**Work required:**
From the first line to the last, return the data exactly, with no pictures.

[Document images with source code]
+ + + +
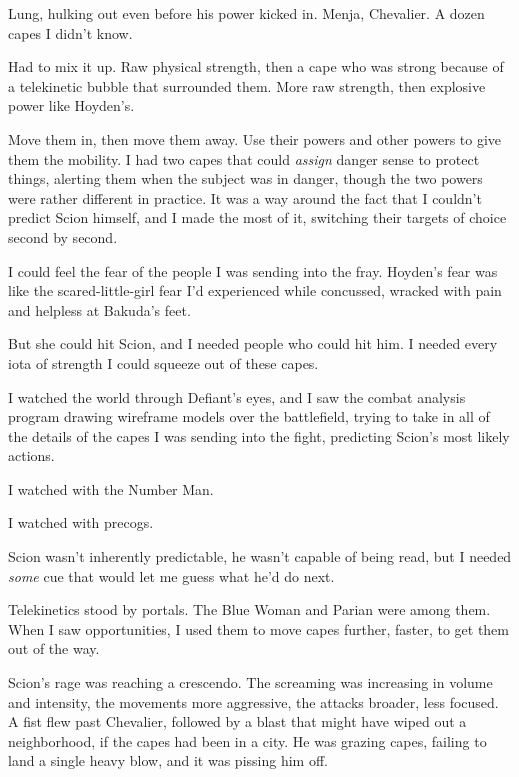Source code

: Lung, hulking out even before his power kicked in.  Menja, Chevalier.  A dozen capes I didn't know.



Had to mix it up.  Raw physical strength, then a cape who was strong because of a telekinetic bubble that surrounded them.  More raw strength, then explosive power like Hoyden's.



Move them in, then move them away.  Use their powers and other powers to give them the mobility.  I had two capes that could \emph{assign} danger sense to protect things, alerting them when the subject was in danger, though the two powers were rather different in practice.  It was a way around the fact that I couldn't predict Scion himself, and I made the most of it, switching their targets of choice second by second.



I could feel the fear of the people I was sending into the fray.  Hoyden's fear was like the scared-little-girl fear I'd experienced while concussed, wracked with pain and helpless at Bakuda's feet.



But she could hit Scion, and I needed people who could hit him.  I needed every iota of strength I could squeeze out of these capes.



I watched the world through Defiant's eyes, and I saw the combat analysis program drawing wireframe models over the battlefield, trying to take in all of the details of the capes I was sending into the fight, predicting Scion's most likely actions.



I watched with the Number Man.



I watched with precogs.



Scion wasn't inherently predictable, he wasn't capable of being read, but I needed \emph{some} cue that would let me guess what he'd do next.



Telekinetics stood by portals.  The Blue Woman and Parian were among them.  When I saw opportunities, I used them to move capes further, faster, to get them out of the way.



Scion's rage was reaching a crescendo.  The screaming was increasing in volume and intensity, the movements more aggressive, the attacks broader, less focused.  A fist flew past Chevalier, followed by a blast that might have wiped out a neighborhood, if the capes had been in a city.  He was grazing capes, failing to land a single heavy blow, and it was pissing him off.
+ + + +
**Your solution:**
Source code

: Lung, hulking out even before his power kicked in.  Menja, Chevalier.  A dozen capes I didn't know.



Had to mix it up.  Raw physical strength, then a cape who was strong because of a telekinetic bubble that surrounded them.  More raw strength, then explosive power like Hoyden's.



Move them in, then move them away.  Use their powers and other powers to give them the mobility.  I had two capes that could \emph{assign} danger sense to protect things, alerting them when the subject was in danger, though the two powers were rather different in practice.  It was a way around the fact that I couldn't predict Scion himself, and I made the most of it, switching their targets of choice second by second.



I could feel the fear of the people I was sending into the fray.  Hoyden's fear was like the scared-little-girl fear I'd experienced while concussed, wracked with pain and helpless at Bakuda's feet.



But she could hit Scion, and I needed people who could hit him.  I needed every iota of strength I could squeeze out of these capes.



I watched the world through Defiant's eyes, and I saw the combat analysis program drawing wireframe models over the battlefield, trying to take in all of the details of the capes I was sending into the fight, predicting Scion's most likely actions.



I watched with the Number Man.



I watched with precogs.



Scion wasn't inherently predictable, he wasn't capable of being read, but I needed \emph{some} cue that would let me guess what he'd do next.



Telekinetics stood by portals.  The Blue Woman and Parian were among them.  When I saw opportunities, I used them to move capes further, faster, to get them out of the way.



Scion's rage was reaching a crescendo.  The screaming was increasing in volume and intensity, the movements more aggressive, the attacks broader, less focused.  A fist flew past Chevalier, followed by a blast that might have wiped out a neighborhood, if the capes had been in a city.  He was grazing capes, failing to land a single heavy blow, and it was pissing him off.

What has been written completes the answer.